#### [Description of the task]
In the listing that follows, how many lines hold the string "sudo"? Answer with the number only.
== Segment start ==
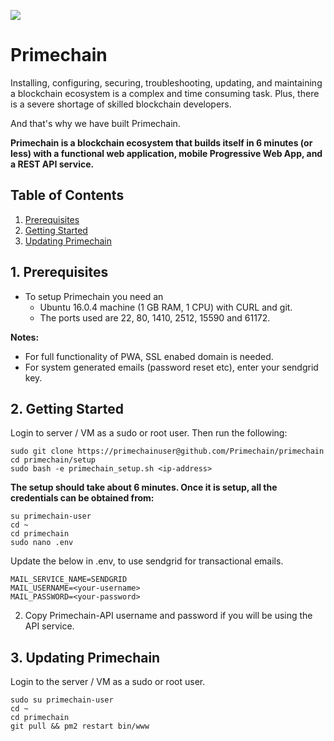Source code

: ![](https://www.primechaintech.com/demo/img/github.jpg)

# Primechain

Installing, configuring, securing, troubleshooting, updating, and maintaining a blockchain ecosystem is a complex and time consuming task. Plus, there is a severe shortage of skilled blockchain developers. 

And that's why we have built Primechain.

**Primechain is a blockchain ecosystem that builds itself in 6 minutes (or less) with a functional web application, mobile Progressive Web App, and a REST API service.**

Table of Contents
-----------------
1. [Prerequisites](#1-prerequisites)
2. [Getting Started](#2-getting-started)
3. [Updating Primechain](#3-updating-primechain)

## 1. Prerequisites
- To setup Primechain you need an 
  - Ubuntu 16.0.4 machine (1 GB RAM, 1 CPU) with CURL and git. 
  - The ports used are 22, 80, 1410, 2512, 15590 and 61172.

**Notes:** 
- For full functionality of PWA, SSL enabed domain is needed. 
- For system generated emails (password reset etc), enter your sendgrid key.

## 2. Getting Started

Login to server / VM as a sudo or root user. Then run the following:
```
sudo git clone https://primechainuser@github.com/Primechain/primechain
cd primechain/setup
sudo bash -e primechain_setup.sh <ip-address>
```
**The setup should take about 6 minutes. Once it is setup, all the credentials can be obtained from:**
```
su primechain-user 
cd ~
cd primechain
sudo nano .env
```
Update the below in .env, to use sendgrid for transactional emails.
```
MAIL_SERVICE_NAME=SENDGRID
MAIL_USERNAME=<your-username>
MAIL_PASSWORD=<your-password>
```
2. Copy Primechain-API username and password if you will be using the API service.

## 3. Updating Primechain 

Login to the server / VM as a sudo or root user.

```
sudo su primechain-user 
cd ~
cd primechain
git pull && pm2 restart bin/www
```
== Segment end ==
#### [Response box]
6